The phrase coined by Elisabeth Vigée-Le Brun, Marie-Antoinette’s favourite portrait painter, is well known: “Women ruled; the Revolution dethroned them”. From 1793 and 1794 onwards, artists were invited to take over the new moral order imposed by the government. Henceforth, women had to focus exclusively on their role as mothers, a discourse that Napoleon would gladly take up again under the Empire. Nonetheless, once the Directoire had fallen, Marguerite Gérard painted eminently daring canvases depicting a Parisian woman enamoured of freedom, determined to live by her own rules.
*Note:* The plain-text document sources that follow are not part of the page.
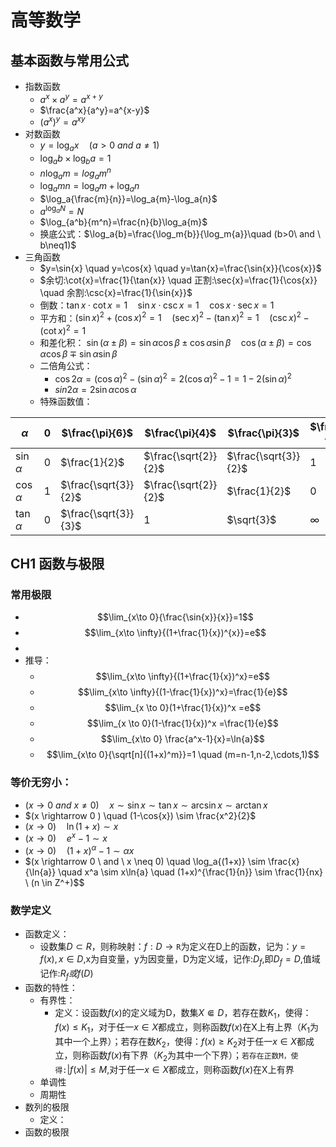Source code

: # 高等数学

## 基本函数与常用公式

- 指数函数
  - $a^x\times a^y=a^{x+y}$
  - $\frac{a^x}{a^y}=a^{x-y}$
  - $(a^x)^y=a^{xy}$
- 对数函数
  - $y=\log_a{x}\quad (a>0\ and\ a\neq1)$
  - $\log_a{b}\times\log_b{a}=1$
  - $n\log_a{m}=log_a{m^n}$
  - $\log_a{mn}=\log_a{m}+\log_a{n}$
  - $\log_a{\frac{m}{n}}=\log_a{m}-\log_a{n}$
  - $a^{\log_aN}=N$
  - $\log_{a^b}{m^n}=\frac{n}{b}\log_a{m}$
  - 换底公式：$\log_a{b}=\frac{\log_m{b}}{\log_m{a}}\quad (b>0\ and \ b\neq1)$
- 三角函数
  - $y=\sin{x} \quad y=\cos{x} \quad y=\tan{x}=\frac{\sin{x}}{\cos{x}}$
  - $余切:\cot{x}=\frac{1}{\tan{x}} \quad 正割:\sec{x}=\frac{1}{\cos{x}} \quad 余割:\csc{x}=\frac{1}{\sin{x}}$
  - 倒数：$\tan{x} \cdot \cot{x}=1 \quad \sin{x} \cdot \csc{x}=1 \quad \cos{x} \cdot \sec{x}=1$
  - 平方和：$(\sin{x})^2+(\cos{x})^2=1 \quad (\sec{x})^2-(\tan{x})^2=1 \quad (\csc{x})^2-(\cot{x})^2=1$
  - 和差化积： $\sin{(\alpha \pm \beta)}=\sin{\alpha}\cos{\beta} \pm \cos{\alpha}\sin{\beta} \quad \cos{(\alpha \pm \beta)}=\cos{\alpha}\cos{\beta}\mp\sin{\alpha}\sin{\beta}$
  - 二倍角公式：
    - $\cos{2\alpha}=(\cos{\alpha})^2 - (\sin{\alpha})^2 = 2(\cos{\alpha})^2-1 =1-2(\sin{\alpha})^2$
    - $sin{2\alpha}=2\sin{\alpha}\cos{\alpha}$
  - 特殊函数值：

| $\alpha$       | 0   | $\frac{\pi}{6}$      | $\frac{\pi}{4}$      | $\frac{\pi}{3}$      | $\frac{\pi}{2}$ |
| -------------- | --- | -------------------- | -------------------- | -------------------- | --------------- |
| $\sin{\alpha}$ | 0   | $\frac{1}{2}$        | $\frac{\sqrt{2}}{2}$ | $\frac{\sqrt{3}}{2}$ | 1               |
| $\cos{\alpha}$ | 1   | $\frac{\sqrt{3}}{2}$ | $\frac{\sqrt{2}}{2}$ | $\frac{1}{2}$        | 0               |
| $\tan{\alpha}$ | 0   | $\frac{\sqrt{3}}{3}$ | 1                    | $\sqrt{3}$           | $\infty$        |

<!-- |$\tan{\alpha}$|0|$\frac{1}{2}$|$\frac{\sqrt{2}}{2}$|$\frac{\sqrt{3}}{2}$|1| -->
<!-- |$\tan{\alpha}$|0|$\frac{1}{2}$|$\frac{\sqrt{2}}{2}$|$\frac{\sqrt{3}}{2}$|1| -->

## CH1 函数与极限

### 常用极限

- $$\lim_{x\to 0}{\frac{\sin{x}}{x}}=1$$
- $$\lim_{x\to \infty}{(1+\frac{1}{x})^{x}}=e$$
- 
- 推导：
  - $$\lim_{x\to \infty}{(1+\frac{1}{x})^x}=e$$
  - $$\lim_{x\to \infty}{(1-\frac{1}{x})^x}=\frac{1}{e}$$
  - $$\lim_{x \to 0}(1+\frac{1}{x})^x =e$$
  - $$\lim_{x \to 0}(1-\frac{1}{x})^x =\frac{1}{e}$$
  - $$\lim_{x\to 0} \frac{a^x-1}{x}=\ln{a}$$
  - $$\lim_{x\to 0}{\sqrt[n]{(1+x)^m}}=1 \quad (m=n-1,n-2,\cdots,1)$$

### 等价无穷小：

- $(x \rightarrow 0 \ and \ x \neq 0) \quad x \sim \sin{x} \sim \tan{x} \sim \arcsin{x} \sim \arctan{x}$
- $(x \rightarrow 0 ) \quad (1-\cos{x}) \sim \frac{x^2}{2}$
- $(x \rightarrow 0 ) \quad \ln{(1+x)} \sim x$
- $(x \rightarrow 0 ) \quad e^x-1 \sim x$
- $(x \rightarrow 0 ) \quad (1+x)^\alpha-1 \sim \alpha x$
- $(x \rightarrow 0 \ and \ x \neq 0) \quad \log_a{(1+x)} \sim \frac{x}{\ln{a}} \quad x^a \sim x\ln{a} \quad (1+x)^{\frac{1}{n}} \sim \frac{1}{nx} \ (n \in Z^+)$$

### 数学定义

- 函数定义：
  - 设数集$D \subset R$，则称映射：$f:D \rightarrow \mathtt{R}$为定义在D上的函数，记为：$y=f(x),x \in D$,x为自变量，y为因变量，D为定义域，记作:$D_f$,即$D_f=D$,值域记作:$R_f或f(D)$
- 函数的特性：
  - 有界性：
    - 定义：设函数$f(x)$的定义域为D，数集$X \Subset D$，若存在数$K_1$，使得：$f(x)\leq K_1$，对于任一$x \in X$都成立，则称函数$f(x)$在X上有上界（$K_1$为其中一个上界）；若存在数$K_2$，使得：$f(x)\geq K_2$对于任一$x \in X$都成立，则称函数$f(x)$有下界（$K_2$为其中一个下界）；`若存在正数M，使得:`$|f(x)|\leq M$,对于任一$x \in X$都成立，则称函数$f(x)$在X上有界
  - 单调性
  - 周期性
- 数列的极限
  - 定义：
- 函数的极限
The artist took part both in depoliticizing the discourse on motherhood and in exploring intimacy in the female world, an aspect that had long been ignored.
Carole Blumenfeld holds a doctorate in the history of art and is a former resident of the Académie de France in Rome. She is in charge of a scientific mission at the Palais Fesch – Musée des Beaux-arts d’Ajaccio. She has already curated several exhibitions on late 18th and early 19th century genre painters. Carole is currently presenting Rome/Athens, the two faces of women during the French Revolution in Grasse at the Jean-Honoré Fragonard Museum, an exhibition dedicated to the portrayal of women by artists of the late 18th century, in which each Athenian or Roman heroine embodies a certain vision of French women.
She has also published numerous works on 18th century French art, notably regarding Fragonard’s fantasy figures: Une facétie de Fragonard, Les Révélations d’un dessin retrouvé (2013).
Her monograph on Marguerite Gérard has recently been published by Editions Gourcuff in January 2019.